Koduri has indicated that Oxmiq also plans to enter the custom chip market, where companies such as Broadcom, Marvell and MediaTek already compete to design silicon tailored to the needs of specific customers. That ambition adds another layer to the startup’s strategy. Custom chips are becoming increasingly attractive for hyperscalers and large enterprises that want to optimise performance and cost for their own AI workloads. If Oxmiq can pair a licensable architecture with custom silicon capabilities, it could position itself as both a design enabler and a product partner in the broader AI hardware supply chain.
The broader market context makes such ambitions plausible, even if difficult. Cloud providers and large technology firms are no longer content to buy only off-the-shelf hardware. They want more control over cost, power efficiency and workload optimisation. That has created new openings for chip startups, especially those that can offer differentiated intellectual property rather than compete head-on with Nvidia in the most crowded parts of the market. Oxmiq’s focus on unified design, chiplets and system level integration appears tailored to this moment.

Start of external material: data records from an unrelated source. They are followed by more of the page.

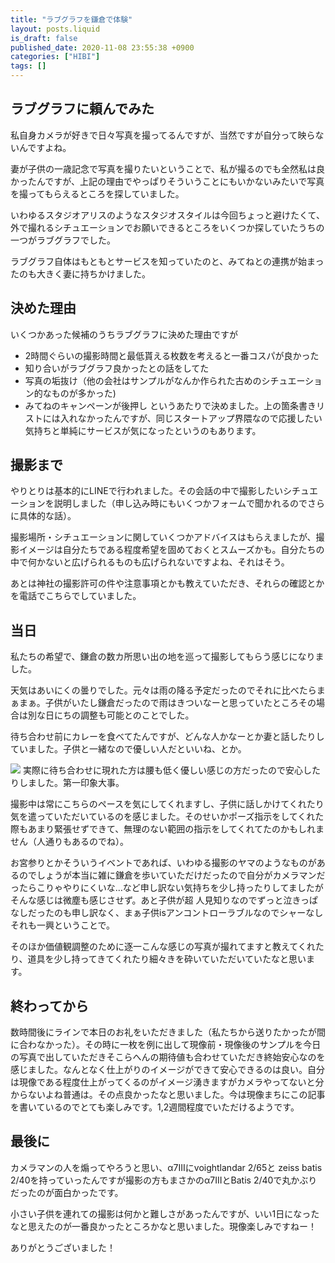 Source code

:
 ```yaml
---
title: "ラブグラフを鎌倉で体験"
layout: posts.liquid
is_draft: false
published_date: 2020-11-08 23:55:38 +0900
categories: ["HIBI"]
tags: []
---
```


## ラブグラフに頼んでみた
私自身カメラが好きで日々写真を撮ってるんですが、当然ですが自分って映らないんですよね。

妻が子供の一歳記念で写真を撮りたいということで、私が撮るのでも全然私は良かったんですが、上記の理由でやっぱりそういうことにもいかないみたいで写真を撮ってもらえるところを探していました。

いわゆるスタジオアリスのようなスタジオスタイルは今回ちょっと避けたくて、外で撮れるシチュエーションでお願いできるところをいくつか探していたうちの一つがラブグラフでした。

ラブグラフ自体はもともとサービスを知っていたのと、みてねとの連携が始まったのも大きく妻に持ちかけました。

## 決めた理由
いくつかあった候補のうちラブグラフに決めた理由ですが

- 2時間ぐらいの撮影時間と最低貰える枚数を考えると一番コスパが良かった
- 知り合いがラブグラフ良かったとの話をしてた
- 写真の垢抜け（他の会社はサンプルがなんか作られた古めのシチュエーション的なものが多かった)
- みてねのキャンペーンが後押し
というあたりで決めました。上の箇条書きリストには入れなかったんですが、同じスタートアップ界隈なので応援したい気持ちと単純にサービスが気になったというのもあります。

## 撮影まで
やりとりは基本的にLINEで行われました。その会話の中で撮影したいシチュエーションを説明しました（申し込み時にもいくつかフォームで聞かれるのでさらに具体的な話）。

撮影場所・シチュエーションに関していくつかアドバイスはもらえましたが、撮影イメージは自分たちである程度希望を固めておくとスムーズかも。自分たちの中で何かないと広げられるものも広げられないですよね、それはそう。

あとは神社の撮影許可の件や注意事項とかも教えていただき、それらの確認とかを電話でこちらでしていました。

## 当日
私たちの希望で、鎌倉の数カ所思い出の地を巡って撮影してもらう感じになりました。

天気はあいにくの曇りでした。元々は雨の降る予定だったのでそれに比べたらまぁまぁ。子供がいたし鎌倉だったので雨はきついなーと思っていたところその場合は別な日にちの調整も可能とのことでした。

待ち合わせ前にカレーを食べてたんですが、どんな人かなーとか妻と話したりしていました。子供と一緒なので優しい人だといいね、とか。

<img class="in_article" src="/public/images/2020/11/dsc09510-1024x683.jpg">
実際に待ち合わせに現れた方は腰も低く優しい感じの方だったので安心したりしました。第一印象大事。

撮影中は常にこちらのペースを気にしてくれますし、子供に話しかけてくれたり気を遣っていただいているのを感じました。そのせいかポーズ指示をしてくれた際もあまり緊張せずできて、無理のない範囲の指示をしてくれてたのかもしれません（人通りもあるのでね）。

お宮参りとかそういうイベントであれば、いわゆる撮影のヤマのようなものがあるのでしょうが本当に雑に鎌倉を歩いていただけだったので自分がカメラマンだったらこりゃやりにくいな…など申し訳ない気持ちを少し持ったりしてましたがそんな感じは微塵も感じさせず。あと子供が超 人見知りなのでずっと泣きっぱなしだったのも申し訳なく、まぁ子供isアンコントローラブルなのでシャーなしそれも一興ということで。

そのほか価値観調整のために逐一こんな感じの写真が撮れてますと教えてくれたり、道具を少し持ってきてくれたり細々きを砕いていただいていたなと思います。

## 終わってから
数時間後にラインで本日のお礼をいただきました（私たちから送りたかったが間に合わなかった）。その時に一枚を例に出して現像前・現像後のサンプルを今日の写真で出していただきそこらへんの期待値も合わせていただき終始安心なのを感じました。なんとなく仕上がりのイメージができて安心できるのは良い。自分は現像である程度仕上がってくるのがイメージ湧きますがカメラやってないと分からないよね普通は。その点良かったなと思いました。今は現像まちにこの記事を書いているのでとても楽しみです。1,2週間程度でいただけるようです。

## 最後に
カメラマンの人を煽ってやろうと思い、α7IIIにvoightlandar 2/65と zeiss batis 2/40を持っていったんですが撮影の方もまさかのα7IIIとBatis 2/40で丸かぶりだったのが面白かったです。

小さい子供を連れての撮影は何かと難しさがあったんですが、いい1日になったなと思えたのが一番良かったところかなと思いました。現像楽しみですねー！

ありがとうございました！


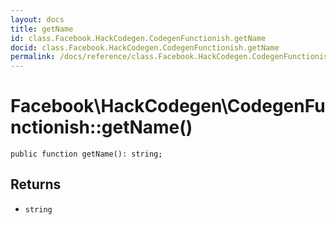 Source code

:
 ```yaml
---
layout: docs
title: getName
id: class.Facebook.HackCodegen.CodegenFunctionish.getName
docid: class.Facebook.HackCodegen.CodegenFunctionish.getName
permalink: /docs/reference/class.Facebook.HackCodegen.CodegenFunctionish.getName.md
---
```

# Facebook\\HackCodegen\\CodegenFunctionish::getName()




``` Hack
public function getName(): string;
```




## Returns




+ ` string ` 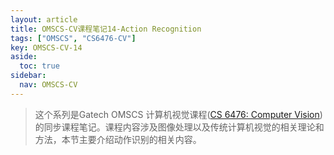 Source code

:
 ```yaml
---
layout: article
title: OMSCS-CV课程笔记14-Action Recognition
tags: ["OMSCS", "CS6476-CV"]
key: OMSCS-CV-14
aside:
  toc: true
sidebar:
  nav: OMSCS-CV
---
```


> 这个系列是Gatech OMSCS 计算机视觉课程([CS 6476: Computer Vision](https://omscs.gatech.edu/cs-6476-computer-vision))的同步课程笔记。课程内容涉及图像处理以及传统计算机视觉的相关理论和方法，本节主要介绍动作识别的相关内容。
<!--more--> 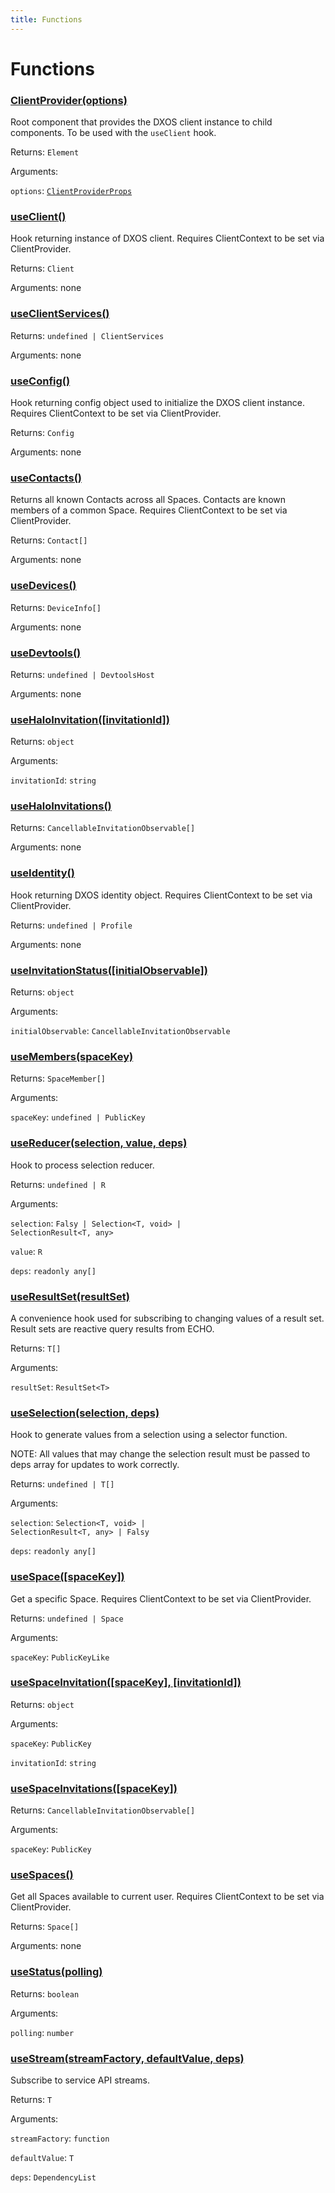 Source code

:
 ```yaml
---
title: Functions
---
```

# Functions
### [ClientProvider(options)](https://github.com/dxos/protocols/blob/main/packages/sdk/react-client/src/client/ClientContext.tsx#L76)


Root component that provides the DXOS client instance to child components.
To be used with the  `useClient`  hook.

Returns: <code>Element</code>

Arguments: 

`options`: <code>[ClientProviderProps](/api/@dxos/react-client/interfaces/ClientProviderProps)</code>
### [useClient()](https://github.com/dxos/protocols/blob/main/packages/sdk/react-client/src/client/ClientContext.tsx#L32)


Hook returning instance of DXOS client.
Requires ClientContext to be set via ClientProvider.

Returns: <code>Client</code>

Arguments: none
### [useClientServices()](https://github.com/dxos/protocols/blob/main/packages/sdk/react-client/src/client/useClientServices.ts#L12)


Returns: <code>undefined | ClientServices</code>

Arguments: none
### [useConfig()](https://github.com/dxos/protocols/blob/main/packages/sdk/react-client/src/client/useConfig.ts#L15)


Hook returning config object used to initialize the DXOS client instance.
Requires ClientContext to be set via ClientProvider.

Returns: <code>Config</code>

Arguments: none
### [useContacts()](https://github.com/dxos/protocols/blob/main/packages/sdk/react-client/src/halo/useContacts.ts#L16)


Returns all known Contacts across all Spaces.
Contacts are known members of a common Space.
Requires ClientContext to be set via ClientProvider.

Returns: <code>Contact[]</code>

Arguments: none
### [useDevices()](https://github.com/dxos/protocols/blob/main/packages/sdk/react-client/src/halo/useDevices.ts#L12)


Returns: <code>DeviceInfo[]</code>

Arguments: none
### [useDevtools()](https://github.com/dxos/protocols/blob/main/packages/sdk/react-client/src/client/useDevtools.ts#L12)


Returns: <code>undefined | DevtoolsHost</code>

Arguments: none
### [useHaloInvitation(\[invitationId\])](https://github.com/dxos/protocols/blob/main/packages/sdk/react-client/src/halo/useHaloInvitations.ts#L25)


Returns: <code>object</code>

Arguments: 

`invitationId`: <code>string</code>
### [useHaloInvitations()](https://github.com/dxos/protocols/blob/main/packages/sdk/react-client/src/halo/useHaloInvitations.ts#L12)


Returns: <code>CancellableInvitationObservable[]</code>

Arguments: none
### [useIdentity()](https://github.com/dxos/protocols/blob/main/packages/sdk/react-client/src/halo/useIdentity.ts#L13)


Hook returning DXOS identity object.
Requires ClientContext to be set via ClientProvider.

Returns: <code>undefined | Profile</code>

Arguments: none
### [useInvitationStatus(\[initialObservable\])](https://github.com/dxos/protocols/blob/main/packages/sdk/react-client/src/invitations/useInvitationStatus.ts#L62)


Returns: <code>object</code>

Arguments: 

`initialObservable`: <code>CancellableInvitationObservable</code>
### [useMembers(spaceKey)](https://github.com/dxos/protocols/blob/main/packages/sdk/react-client/src/echo/useMembers.ts#L11)


Returns: <code>SpaceMember[]</code>

Arguments: 

`spaceKey`: <code>undefined | PublicKey</code>
### [useReducer(selection, value, deps)](https://github.com/dxos/protocols/blob/main/packages/sdk/react-client/src/echo/useSelection.ts#L53)


Hook to process selection reducer.

Returns: <code>undefined | R</code>

Arguments: 

`selection`: <code>Falsy | Selection&lt;T, void&gt; | SelectionResult&lt;T, any&gt;</code>

`value`: <code>R</code>

`deps`: <code>readonly any[]</code>
### [useResultSet(resultSet)](https://github.com/dxos/protocols/blob/main/packages/sdk/react-client/src/util/useResultSet.ts#L17)


A convenience hook used for subscribing to changing values of a result set.
Result sets are reactive query results from ECHO.

Returns: <code>T[]</code>

Arguments: 

`resultSet`: <code>ResultSet&lt;T&gt;</code>
### [useSelection(selection, deps)](https://github.com/dxos/protocols/blob/main/packages/sdk/react-client/src/echo/useSelection.ts#L20)


Hook to generate values from a selection using a selector function.

NOTE:
All values that may change the selection result  must be passed to deps array
for updates to work correctly.

Returns: <code>undefined | T[]</code>

Arguments: 

`selection`: <code>Selection&lt;T, void&gt; | SelectionResult&lt;T, any&gt; | Falsy</code>

`deps`: <code>readonly any[]</code>
### [useSpace(\[spaceKey\])](https://github.com/dxos/protocols/blob/main/packages/sdk/react-client/src/echo/useSpaces.ts#L16)


Get a specific Space.
Requires ClientContext to be set via ClientProvider.

Returns: <code>undefined | Space</code>

Arguments: 

`spaceKey`: <code>PublicKeyLike</code>
### [useSpaceInvitation(\[spaceKey\], \[invitationId\])](https://github.com/dxos/protocols/blob/main/packages/sdk/react-client/src/echo/useSpaceInvitations.ts#L30)


Returns: <code>object</code>

Arguments: 

`spaceKey`: <code>PublicKey</code>

`invitationId`: <code>string</code>
### [useSpaceInvitations(\[spaceKey\])](https://github.com/dxos/protocols/blob/main/packages/sdk/react-client/src/echo/useSpaceInvitations.ts#L13)


Returns: <code>CancellableInvitationObservable[]</code>

Arguments: 

`spaceKey`: <code>PublicKey</code>
### [useSpaces()](https://github.com/dxos/protocols/blob/main/packages/sdk/react-client/src/echo/useSpaces.ts#L25)


Get all Spaces available to current user.
Requires ClientContext to be set via ClientProvider.

Returns: <code>Space[]</code>

Arguments: none
### [useStatus(polling)](https://github.com/dxos/protocols/blob/main/packages/sdk/react-client/src/client/useStatus.ts#L12)


Returns: <code>boolean</code>

Arguments: 

`polling`: <code>number</code>
### [useStream(streamFactory, defaultValue, deps)](https://github.com/dxos/protocols/blob/main/packages/sdk/react-client/src/util/useStream.ts#L13)


Subscribe to service API streams.

Returns: <code>T</code>

Arguments: 

`streamFactory`: <code>function</code>

`defaultValue`: <code>T</code>

`deps`: <code>DependencyList</code> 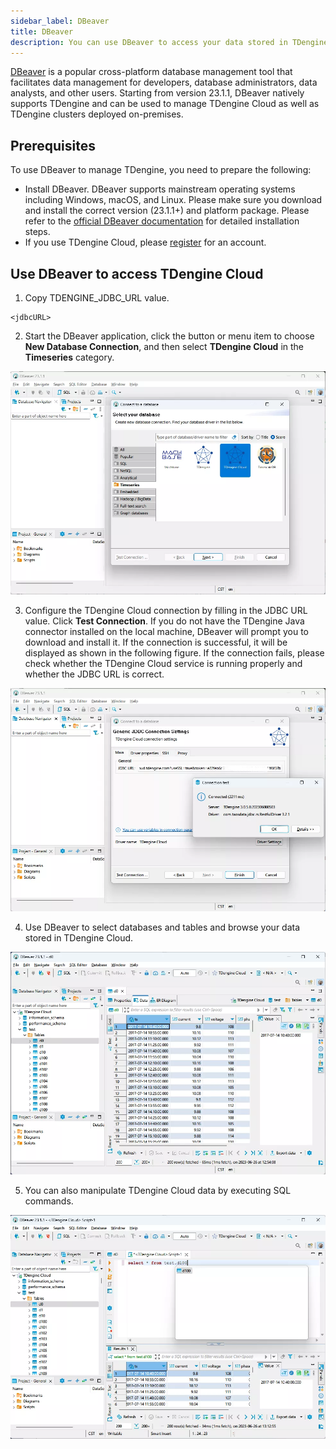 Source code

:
 ```yaml
---
sidebar_label: DBeaver
title: DBeaver
description: You can use DBeaver to access your data stored in TDengine and TDengine Cloud.
---
```


[DBeaver](https://dbeaver.io/) is a popular cross-platform database management tool that facilitates data management for developers, database administrators, data analysts, and other users. Starting from version 23.1.1, DBeaver natively supports TDengine and can be used to manage TDengine Cloud as well as TDengine clusters deployed on-premises.

## Prerequisites

To use DBeaver to manage TDengine, you need to prepare the following:

- Install DBeaver. DBeaver supports mainstream operating systems including Windows, macOS, and Linux. Please make sure you download and install the correct version (23.1.1+) and platform package. Please refer to the [official DBeaver documentation](https://github.com/dbeaver/dbeaver/wiki/Installation) for detailed installation steps.
- If you use TDengine Cloud, please [register](https://cloud.tdengine.com/) for an account.

## Use DBeaver to access TDengine Cloud

1. Copy TDENGINE_JDBC_URL value.

```
<jdbcURL>
```

2. Start the DBeaver application, click the button or menu item to choose **New Database Connection**, and then select **TDengine Cloud** in the **Timeseries** category.

 ![Connect TDengine Cloud with DBeaver](./dbeaver/dbeaver-connect-tdengine-cloud-en.webp)

3. Configure the TDengine Cloud connection by filling in the JDBC URL value. Click **Test Connection**. If you do not have the TDengine Java connector installed on the local machine, DBeaver will prompt you to download and install it. If the connection is successful, it will be displayed as shown in the following figure. If the connection fails, please check whether the TDengine Cloud service is running properly and whether the JDBC URL is correct.

 ![Configure the TDengine Cloud connection](./dbeaver/dbeaver-connect-tdengine-cloud-test-en.webp)

4. Use DBeaver to select databases and tables and browse your data stored in TDengine Cloud.

 ![Browse TDengine Cloud data with DBeaver](./dbeaver/dbeaver-browse-data-cloud-en.webp)

5. You can also manipulate TDengine Cloud data by executing SQL commands.

 ![Use SQL commands to manipulate TDengine Cloud data in DBeaver](./dbeaver/dbeaver-sql-execution-cloud-en.webp)
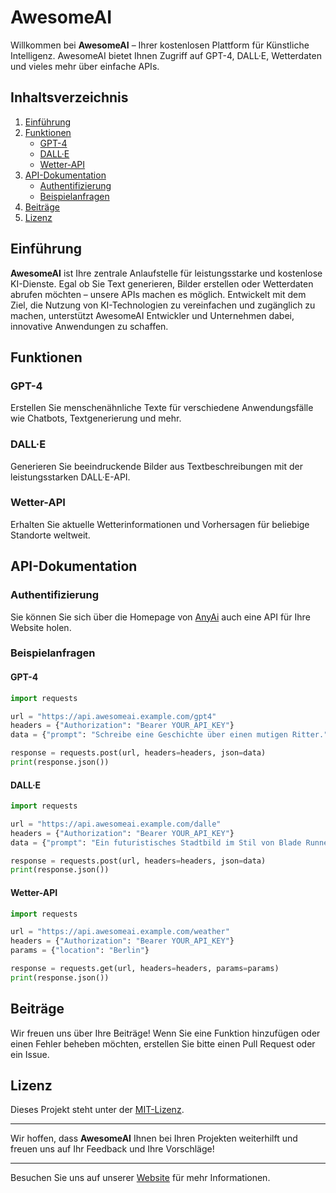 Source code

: # AwesomeAI

Willkommen bei **AwesomeAI** – Ihrer kostenlosen Plattform für Künstliche Intelligenz. AwesomeAI bietet Ihnen Zugriff auf GPT-4, DALL·E, Wetterdaten und vieles mehr über einfache APIs.

## Inhaltsverzeichnis

1. [Einführung](#einführung)
2. [Funktionen](#funktionen)
    - [GPT-4](#gpt-4)
    - [DALL·E](#dall·e)
    - [Wetter-API](#wetter-api)
3. [API-Dokumentation](#api-dokumentation)
    - [Authentifizierung](#authentifizierung)
    - [Beispielanfragen](#beispielanfragen)
4. [Beiträge](#beiträge)
5. [Lizenz](#lizenz)

## Einführung

**AwesomeAI** ist Ihre zentrale Anlaufstelle für leistungsstarke und kostenlose KI-Dienste. Egal ob Sie Text generieren, Bilder erstellen oder Wetterdaten abrufen möchten – unsere APIs machen es möglich. Entwickelt mit dem Ziel, die Nutzung von KI-Technologien zu vereinfachen und zugänglich zu machen, unterstützt AwesomeAI Entwickler und Unternehmen dabei, innovative Anwendungen zu schaffen.

## Funktionen

### GPT-4
Erstellen Sie menschenähnliche Texte für verschiedene Anwendungsfälle wie Chatbots, Textgenerierung und mehr.

### DALL·E
Generieren Sie beeindruckende Bilder aus Textbeschreibungen mit der leistungsstarken DALL·E-API.

### Wetter-API
Erhalten Sie aktuelle Wetterinformationen und Vorhersagen für beliebige Standorte weltweit.

## API-Dokumentation

### Authentifizierung
Sie können Sie sich über die Homepage von [AnyAi](https://gpt4.discord.rocks) auch eine API für Ihre Website holen.

### Beispielanfragen

#### GPT-4
```python
import requests

url = "https://api.awesomeai.example.com/gpt4"
headers = {"Authorization": "Bearer YOUR_API_KEY"}
data = {"prompt": "Schreibe eine Geschichte über einen mutigen Ritter."}

response = requests.post(url, headers=headers, json=data)
print(response.json())
```

#### DALL·E
```python
import requests

url = "https://api.awesomeai.example.com/dalle"
headers = {"Authorization": "Bearer YOUR_API_KEY"}
data = {"prompt": "Ein futuristisches Stadtbild im Stil von Blade Runner"}

response = requests.post(url, headers=headers, json=data)
print(response.json())
```

#### Wetter-API
```python
import requests

url = "https://api.awesomeai.example.com/weather"
headers = {"Authorization": "Bearer YOUR_API_KEY"}
params = {"location": "Berlin"}

response = requests.get(url, headers=headers, params=params)
print(response.json())
```

## Beiträge
Wir freuen uns über Ihre Beiträge! Wenn Sie eine Funktion hinzufügen oder einen Fehler beheben möchten, erstellen Sie bitte einen Pull Request oder ein Issue.

## Lizenz
Dieses Projekt steht unter der [MIT-Lizenz](LICENSE).

---

Wir hoffen, dass **AwesomeAI** Ihnen bei Ihren Projekten weiterhilft und freuen uns auf Ihr Feedback und Ihre Vorschläge!

---

Besuchen Sie uns auf unserer [Website](https://awesomeai.pages.dev) für mehr Informationen.
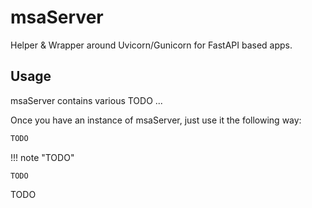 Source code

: # msaServer

Helper & Wrapper around Uvicorn/Gunicorn for FastAPI based apps.

## Usage

msaServer contains various TODO ... 


Once you have an instance of msaServer, just use it the following way:

```python
TODO
```

!!! note "TODO"

    TODO

TODO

Whether the company can deliver on its promise remains uncertain, but its fundraise is an important marker of where capital is flowing in the AI era. Investors are not only backing model developers and software startups; they are increasingly placing bets on the plumbing of artificial intelligence itself. Chips, memory systems, packaging technologies and compute fabrics have become some of the most strategic layers of the tech stack. Oxmiq’s $35 million round is modest by the standards of hyperscale AI spending, but it reflects confidence that there is still room for new ideas in a market dominated by giants.
For the technology industry, the significance of the announcement lies less in the size of the cheque and more in what it reveals about the next frontier of competition. AI’s future will not be determined solely by who writes the best model weights or launches the flashiest chatbot. It will also be shaped by who can redesign the economics of compute, lower the cost of infrastructure and make advanced AI more practical to deploy at scale. Oxmiq is betting that the answer lies in unifying the hardware building blocks beneath the AI boom.
If that bet pays off, the startup could carve out an influential role in the evolving architecture of artificial intelligence. If it fails, it will still have illustrated one of the defining truths of the current moment: that in the AI economy, the battle for advantage is increasingly being fought not only in code and data, but in silicon, system design and the cost of every watt and every calculation. For now, Oxmiq’s funding round is another sign that the race to shape AI’s infrastructure is accelerating and that some of the most consequential innovations may come from the companies trying to make the technology cheaper to run rather than simply more powerful to use.